4857 sayılı İş Kanununun 18/son maddesi uyarınca, "işletmenin bütününü sevk ve idare eden işveren vekili ve yardımcıları ile işyerinin bütününü sevk ve idare eden ve işçiyi işe alma ve işten çıkarma yetkisi bulunan işveren vekilleri" iş güvencesi kapsamından yararlanamazlar. Somut olarak düşünülürse işletmenin bütününü sevk ve idare eden işveren vekilinin genel müdür; yardımcılarınınsa genel müdür yardımcıları olduğu söylenebilir. O halde personel müdürü, finans koordinatörü gibi kimseler bu kapsamda değerlendirilemez. Somut olayda davacının yönetim kurulu üyesi ve üst düzey yöneticiliği yapması, iş güvencesi kapsamına girmesine engel teşkil etmez. Zira davacı finans koordinatörü olarak işletmenin bütününü sevk ve idare eden işveren vekili konumunda değildir. Davacının şirketi diğer bir üye ile birlikte hukuki işlemlerde temsil etmesi sonuca etkili olamaz. Mahkemece yazılı şekilde davanın reddi hatalı bulunmuştur. Dosyadaki delillere göre, iş sözleşmesinin davacının davranışlarından kaynaklanan nedenlerle feshedilmesine rağmen, savunmasının alınmadığı, feshin geçerli nedenlere dayanmadığı anlaşılmaktadır. 4857 sayılı İş Kanunun da düzenlenen ve feshin geçersizliğinin sonucuna bağlanan işe başlatmama tazminatı ve boşta geçen süre ücret alacağı, davacının başvurusu ve davalının işe başlatmaması halinde uygulanması gereken tespit niteliğinde hükümler olduğundan, miktar belirtilmeksizin karar altına alınmalıdır. Ayrıca işe başlatmama tazminatı ve boşta geçen süre ücreti talep olmasa da resen dikkate alınmalıdır. Keza tespit niteliğindeki bu hüküm nedeni ile karar harcı ve vekalet ücretinin maktu olarak takdiri gerekir.

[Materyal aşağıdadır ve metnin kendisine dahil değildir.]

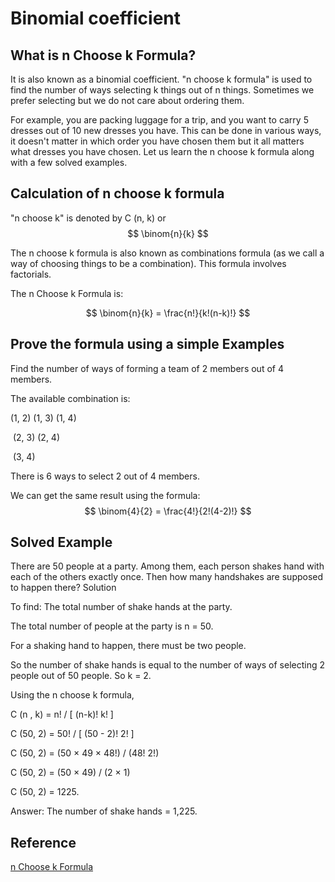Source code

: # Binomial coefficient

## What is n Choose k Formula?

It is also known as a binomial coefficient. "n choose k formula" is used to find the number of ways selecting k things out of n things. Sometimes we prefer selecting but we do not care about ordering them. 

For example, you are packing luggage for a trip, and you want to carry 5 dresses out of 10 new dresses you have. This can be done in various ways, it doesn't matter in which order you have chosen them but it all matters what dresses you have chosen. Let us learn the n choose k formula along with a few solved examples.

## Calculation of n choose k formula

"n choose k" is denoted by C (n, k)  or 
$$
\binom{n}{k}
$$


The n choose k formula is also known as combinations formula (as we call a way of choosing things to be a combination). This formula involves factorials.

The n Choose k Formula is:

$$
\binom{n}{k} = \frac{n!}{k!(n-k)!}
$$

## Prove the formula using a simple Examples 

Find the number of ways of forming a team of 2 members out of 4 members.

The available combination is:

(1, 2) (1, 3) (1, 4)

​          (2, 3) (2, 4)

​                   (3, 4)

There is 6 ways to select 2 out of 4 members. 

We can get the same result using the formula:
$$
\binom{4}{2} = \frac{4!}{2!(4-2)!}
$$


## Solved Example

There are 50 people at a party. Among them, each person shakes hand with each of the others exactly once. Then how many handshakes are supposed to happen there?
Solution

To find: The total number of shake hands at the party.

The total number of people at the party is n = 50.

For a shaking hand to happen, there must be two people.

So the number of shake hands is equal to the number of ways of selecting 2 people out of 50 people. So k = 2.

Using the n choose k formula,

C (n , k) = n! / [ (n-k)! k! ]

C (50, 2) = 50! / [ (50 - 2)! 2! ]

C (50, 2) = (50 × 49 × 48!) / (48! 2!)

C (50, 2) = (50 × 49) / (2 × 1)

C (50, 2) = 1225.

Answer: The number of shake hands = 1,225.

## Reference
[n Choose k Formula](https://www.cuemath.com/n-choose-k-formula/)


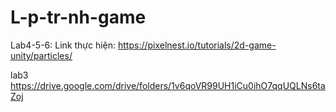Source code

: # L-p-tr-nh-game

Lab4-5-6: Link thực hiện: https://pixelnest.io/tutorials/2d-game-unity/particles/


lab3 https://drive.google.com/drive/folders/1v6qoVR99UH1iCu0ihO7qqUQLNs6taZoj
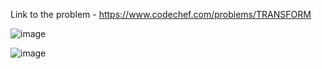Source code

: Link to the problem - https://www.codechef.com/problems/TRANSFORM


![image](https://user-images.githubusercontent.com/57552973/232331539-bc1f896a-41f6-4556-98ed-290811afc775.png)


![image](https://user-images.githubusercontent.com/57552973/232331548-d0dec754-7ca5-422a-9325-8c0dc78715e8.png)
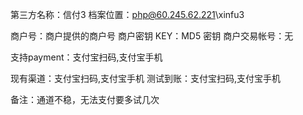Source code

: 第三方名称：信付3
档案位置：php@60.245.62.221\xinfu3

商户号：商户提供的商户号
商户密钥 KEY：MD5 密钥
商户交易帐号：无

支持payment：支付宝扫码,支付宝手机

现有渠道：支付宝扫码,支付宝手机
测试到账：支付宝扫码,支付宝手机

备注：通道不稳，无法支付要多试几次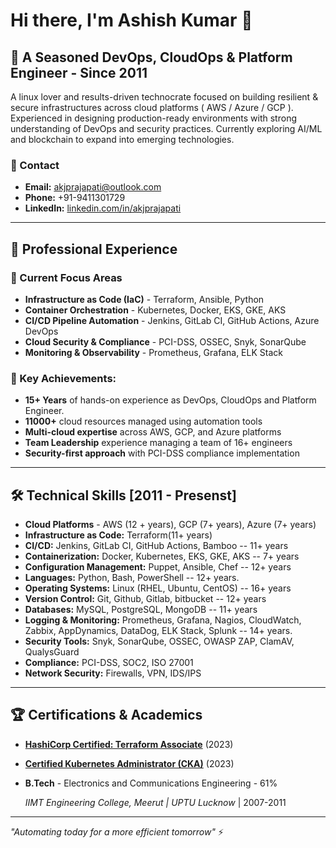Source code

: # Hi there, I'm Ashish Kumar 👋

## 🚀 A Seasoned DevOps, CloudOps & Platform Engineer - Since 2011

A linux lover and results-driven technocrate focused on building resilient & secure infrastructures across cloud platforms ( AWS / Azure / GCP ). Experienced in designing production-ready environments with strong understanding of DevOps and security practices. Currently exploring AI/ML and blockchain to expand into emerging technologies.

### 📧 Contact
- **Email:** akjprajapati@outlook.com
- **Phone:** +91-9411301729
- **LinkedIn:** [linkedin.com/in/akjprajapati](https://linkedin.com/in/akjprajapati)

---
## 💼 Professional Experience

### 🎯 Current Focus Areas
- **Infrastructure as Code (IaC)** - Terraform, Ansible, Python
- **Container Orchestration** - Kubernetes, Docker, EKS, GKE, AKS
- **CI/CD Pipeline Automation** - Jenkins, GitLab CI, GitHub Actions, Azure DevOps
- **Cloud Security & Compliance** - PCI-DSS, OSSEC, Snyk, SonarQube
- **Monitoring & Observability** - Prometheus, Grafana, ELK Stack

### 🌟 Key Achievements: 
- **15+ Years** of hands-on experience as DevOps, CloudOps and Platform Engineer.
- **11000+** cloud resources managed using automation tools
- **Multi-cloud expertise** across AWS, GCP, and Azure platforms
- **Team Leadership** experience managing a team of 16+ engineers
- **Security-first approach** with PCI-DSS compliance implementation

---

## 🛠️ Technical Skills [2011 - Presenst]

- **Cloud Platforms** - AWS (12 + years), GCP (7+ years), Azure (7+ years)
- **Infrastructure as Code:** Terraform(11+ years)
- **CI/CD:** Jenkins, GitLab CI, GitHub Actions, Bamboo -- 11+ years
- **Containerization:** Docker, Kubernetes, EKS, GKE, AKS -- 7+ years
- **Configuration Management:** Puppet, Ansible, Chef -- 12+ years
- **Languages:** Python, Bash, PowerShell -- 12+ years.
- **Operating Systems:** Linux (RHEL, Ubuntu, CentOS) -- 16+ years
- **Version Control:** Git, Github, Gitlab, bitbucket -- 12+ years
- **Databases:** MySQL, PostgreSQL, MongoDB -- 11+ years
- **Logging & Monitoring:** Prometheus, Grafana, Nagios, CloudWatch, Zabbix, AppDynamics, DataDog, ELK Stack, Splunk -- 14+ years.
- **Security Tools:** Snyk, SonarQube, OSSEC, OWASP ZAP, ClamAV, QualysGuard
- **Compliance:** PCI-DSS, SOC2, ISO 27001
- **Network Security:** Firewalls, VPN, IDS/IPS

---

## 🏆 Certifications & Academics

- **[HashiCorp Certified: Terraform Associate](https://www.credly.com/badges/63347904-ddc0-4b48-a51a-cc7da90fddf0/public_url)** (2023)
- **[Certified Kubernetes Administrator (CKA)](https://www.credly.com/badges/ca119c77-e178-4a2f-aced-139054d70482/public_url)** (2023)

- **B.Tech** - Electronics and Communications Engineering - 61%

    *IIMT Engineering College, Meerut | UPTU Lucknow* | 2007-2011

---

*"Automating today for a more efficient tomorrow"* ⚡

4857 sayılı İş Yasasının 20/3 maddesi uyarınca Dairemizce aşağıdaki şekilde karar verilmiştir.

Sonuç: Yukarıda açıklanan gerekçe ile;

1- Ankara 9. İş Mahkemesinin kararının BOZULARAK ORTADAN KALDIRILMASINA,

2- Feshin GEÇERSİZLİĞİNE ve davacının İŞE İADESİNE,

3- Davacının yasal süre içinde başvurusuna rağmen davalı işverence süresi içinde işe başlatılmaması halinde ödenmesi gereken tazminat miktarının davacının kıdemi, fesih nedeni dikkate alınarak takdiren davacının 4 aylık brüt ücreti tutarında BELİRLENMESİNE,

4- Davacı işçinin işe iadesi için işverene süresi içinde müracaatı halinde hak kazanılacak olan ve kararın kesinleşmesine kadar en çok 4 aya kadar ücret ve diğer haklarının davalıdan tahsilinin GEREKTİĞİNE,

5- Harç peşin alındığından yeniden alınmasına yer olmadığına,

6- Davacının yapmış olduğu 35.200.000 TL yargılama giderinin davalıdan tahsili ile davacıya verilmesine, davalının yaptığı yargılama giderinin üzerinde bırakılmasına,

7- Karar tarihinde yürürlükte bulunan tarifeye göre 350.000.000.-TL ücreti vekaletin davalıdan alınarak davacıya verilmesine,

8- Peşin alınan temyiz harcının isteği halinde ilgilisine iadesine,Kesin olarak 6.12.2004 gününde oybirliği ile karar verildi.